No-one safe as sport becomes growing magnet for extremists
Three bombs hidden in a hedge that exploded when the Borussia Dortmund Champions League team passed by proved that no sporting event is now safe from a militant attack, experts said.
With the Boston marathon looming on Monday -- four years after it was the deadly target of Chechen-American brothers -- and sprawling events such as the Tour de France and next year's World Cup in Russia to follow, security authorities everywhere are taking a new look at protecting athletes and spectators.
Dortmund's Spanish defender Marc Bartra and a police escort rider were injured in Tuesday's blast. Strips of metal were hidden in one bomb and the toll could have been much worse.
"As sporting events are now globalised and the focus of attention, terrorist groups are tempted to stage an attack," said Pascal Boniface, director of the Institute of International and Strategic Relations in Paris and a member of the French Football Federation's ethics council.
"It is a threat that now hangs over all sporting events, whatever they are and whenever they are. So security budgets are sure to go up," he told AFP.
The British government has given the country's police force 1.4 million pounds (1.6 million euros/$1.7 million) to boost security for the Champions League final to be held in Cardiff on June 3.
Police announced after the Dortmund attack that vehicle access to many parts of Cardiff will be severely limited on the day.
The Tour de France will start in the German city of Dusseldorf -- just 70 kilometres (42 miles) from Dortmund --- on July 1. The cycling extravaganza that draws more than 10 million spectators to line roads over 21 days has become a security headache.
Repeat targets
More than 23,000 police and security forces were used to protect last year's Tour. Twelve police accompany each team during the race over 3,500 kilometres of exposed roads.
The race came after the November 2015 Paris attacks in which 130 people died, and security had to be ramped up further following the Nice attacks on July 14.

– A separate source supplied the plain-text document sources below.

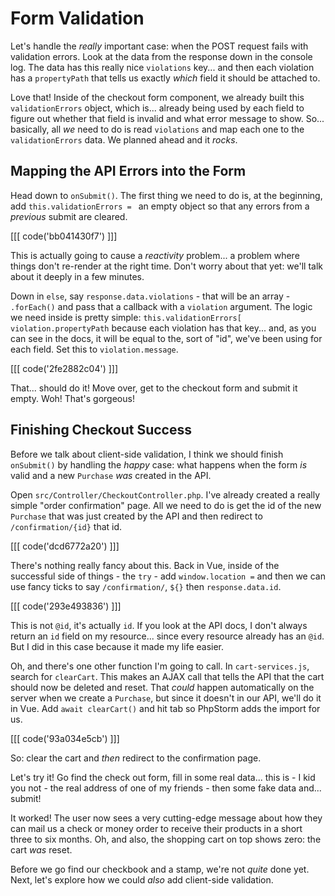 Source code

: # Form Validation

Let's handle the *really* important case: when the POST request fails with
validation errors. Look at the data from the response down in the console log.
The data has this really nice `violations` key... and then each violation has a
`propertyPath` that tells us exactly *which* field it should be attached to.

Love that! Inside of the checkout form component, we already built this
`validationErrors` object, which is... already being used by each field to figure
out whether that field is invalid and what error message to show. So... basically,
all *we* need to do is read `violations` and map each one to the `validationErrors`
data. We planned ahead and it *rocks*.

## Mapping the API Errors into the Form

Head down to `onSubmit()`. The first thing we need to do is, at the beginning,
add `this.validationErrors = ` an empty object so that any errors from a *previous*
submit are cleared.

[[[ code('bb041430f7') ]]]

This is actually going to cause a *reactivity* problem... a problem where things
don't re-render at the right time. Don't worry about that yet: we'll talk about it
deeply in a few minutes.

Down in `else`, say `response.data.violations` - that will be an array - `.forEach()`
and pass that a callback with a `violation` argument. The logic we need inside is
pretty simple: `this.validationErrors[` `violation.propertyPath` because each
violation has that key... and, as you can see in the docs, it will be equal to the,
sort of "id", we've been using for each field. Set this to `violation.message`.

[[[ code('2fe2882c04') ]]]

That... should do it! Move over, get to the checkout form and submit it empty. Woh!
That's gorgeous!

## Finishing Checkout Success

Before we talk about client-side validation, I think we should finish `onSubmit()`
by handling the *happy* case: what happens when the form *is* valid and a new
`Purchase` *was* created in the API.

Open `src/Controller/CheckoutController.php`. I've already created a really simple
"order confirmation" page. All we need to do is get the id of the new `Purchase`
that was just created by the API and then redirect to `/confirmation/{id}` that id.

[[[ code('dcd6772a20') ]]]

There's nothing really fancy about this. Back in Vue, inside of the successful
side of things - the `try` - add `window.location =` and then we can use fancy
ticks to say `/confirmation/`, `${}` then `response.data.id`.

[[[ code('293e493836') ]]]

This is not `@id`, it's actually `id`. If you look at the API docs, I don't always
return an `id` field on my resource... since every resource already has an `@id`.
But I did in this case because it made my life easier.

Oh, and there's one other function I'm going to call. In `cart-services.js`,
search for `clearCart`. This makes an AJAX call that tells the API that the cart
should now be deleted and reset. That *could* happen automatically on the server
when we create a `Purchase`, but since it doesn't in our API, we'll do it in Vue.
Add `await clearCart()` and hit tab so PhpStorm adds the import for us.

[[[ code('93a034e5cb') ]]]

So: clear the cart and *then* redirect to the confirmation page.

Let's try it! Go find the check out form, fill in some real data... this is - I kid
you not - the real address of one of my friends - then some fake data and... submit!

It worked! The user now sees a very cutting-edge message about how they can mail
us a check or money order to receive their products in a short three to six months.
Oh, and also, the shopping cart on top shows zero: the cart *was* reset.

Before we go find our checkbook and a stamp, we're not *quite* done yet. Next,
let's explore how we could *also* add client-side validation.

Terrorism hit mainstream sport with a powerful first punch at the 1972 Olympics when a Palestinian group killed 11 Israelis and a German policeman in a hostage siege in Munich.

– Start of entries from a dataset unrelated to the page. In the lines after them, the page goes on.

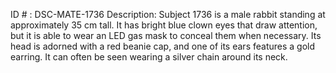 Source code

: ID # : DSC-MATE-1736
Description: Subject 1736 is a male rabbit standing at approximately 35 cm tall. It has bright blue clown eyes that draw attention, but it is able to wear an LED gas mask to conceal them when necessary. Its head is adorned with a red beanie cap, and one of its ears features a gold earring. It can often be seen wearing a silver chain around its neck. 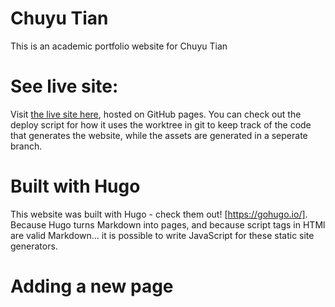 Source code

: # Chuyu Tian

This is an academic portfolio website for Chuyu Tian

# See live site:

Visit [the live site here](https://joshuaskootsky.github.io/chuyu-tian/ 'Chuyu Tian Academic Portfolio'), hosted on GitHub pages. You can check out the deploy script for how it uses the worktree in git to keep track of the code that generates the website, while the assets are generated in a seperate branch.

# Built with Hugo

This website was built with Hugo - check them out! [https://gohugo.io/]. Because Hugo turns Markdown into pages, and because script tags in HTMl are valid Markdown... it is possible to write JavaScript for these static site generators.

# Adding a new page
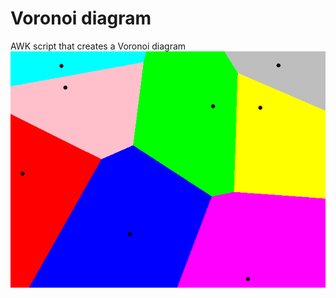 # Voronoi diagram
AWK script that creates a Voronoi diagram
![Voronoi diagram with 10 centers](example.png)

But it has regularly surged again since:
+ Three people were killed when separatists attacked the Togo football team bus ahead of the 2010 Cup of African Nations.

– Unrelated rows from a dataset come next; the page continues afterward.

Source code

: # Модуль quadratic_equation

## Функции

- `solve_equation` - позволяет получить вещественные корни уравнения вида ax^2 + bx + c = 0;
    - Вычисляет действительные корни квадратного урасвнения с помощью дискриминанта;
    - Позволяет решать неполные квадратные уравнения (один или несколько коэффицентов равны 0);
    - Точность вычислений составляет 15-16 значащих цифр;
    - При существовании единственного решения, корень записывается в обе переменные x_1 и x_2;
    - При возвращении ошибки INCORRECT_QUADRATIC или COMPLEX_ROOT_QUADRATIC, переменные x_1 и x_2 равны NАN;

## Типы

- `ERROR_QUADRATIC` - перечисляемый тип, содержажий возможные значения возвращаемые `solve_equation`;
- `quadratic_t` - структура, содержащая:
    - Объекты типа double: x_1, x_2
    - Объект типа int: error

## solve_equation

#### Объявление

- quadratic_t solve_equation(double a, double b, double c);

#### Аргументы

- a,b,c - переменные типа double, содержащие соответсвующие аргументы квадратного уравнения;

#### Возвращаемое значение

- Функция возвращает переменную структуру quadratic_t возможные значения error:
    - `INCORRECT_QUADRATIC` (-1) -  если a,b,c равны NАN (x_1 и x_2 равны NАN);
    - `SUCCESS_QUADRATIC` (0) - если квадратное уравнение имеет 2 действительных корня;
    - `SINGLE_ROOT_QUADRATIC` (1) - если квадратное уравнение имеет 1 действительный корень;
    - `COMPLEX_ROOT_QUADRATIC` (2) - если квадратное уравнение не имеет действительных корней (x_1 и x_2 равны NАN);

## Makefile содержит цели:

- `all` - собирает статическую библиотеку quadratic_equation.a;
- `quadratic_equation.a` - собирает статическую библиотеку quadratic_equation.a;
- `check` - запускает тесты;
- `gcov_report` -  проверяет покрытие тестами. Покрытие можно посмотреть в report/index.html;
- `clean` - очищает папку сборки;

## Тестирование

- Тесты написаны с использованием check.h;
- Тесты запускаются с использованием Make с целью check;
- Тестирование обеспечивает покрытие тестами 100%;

+ Six Pakistani police and two civilians were killed when gunmen opened fire on a bus carrying Sri Lanka's cricket team on March 3, 2009 in Lahore.
+ Three suicide bombers targeted the French national stadium during the Paris attacks. France were playing Germany at the time.
"Securing any major football match or major international event is more complex than it has ever been," said Andrew Cooke, director of security operations at the International Centre for Sport Security (ICSS) in Doha, Qatar.
"It requires significant planning and preparation from many different countries and authorities," he added.
"Events over the last 24 hours have also highlighted that it is very difficult for any major event to 100 percent guarantee the safety and security of teams, players and other VIPs when transferring between different venues."
Cooke said governments and clubs have had to invest in new technology to stop weapons getting into stadiums and and ensure better intelligence on potential threats.
"The response we saw from the clubs (Dortmund and Monaco) and the (German) authorities involved was highly-organised and should provide many important lessons for major sport events in the future."
That means more searches to get into stadiums, more blocked roads around them and bigger queues to get into events that spectators have paid big prices to get tickets.
Britain's Football Supporters Federation has called for restraint.
"It's important to supporters that they are able to attend football in safety but it's equally important that security measures are proportionate," a spokesman said.
"One hundred per cent safety can never be guaranteed. It's vital that terrorists do not succeed by disrupting this much-loved part of our way of life."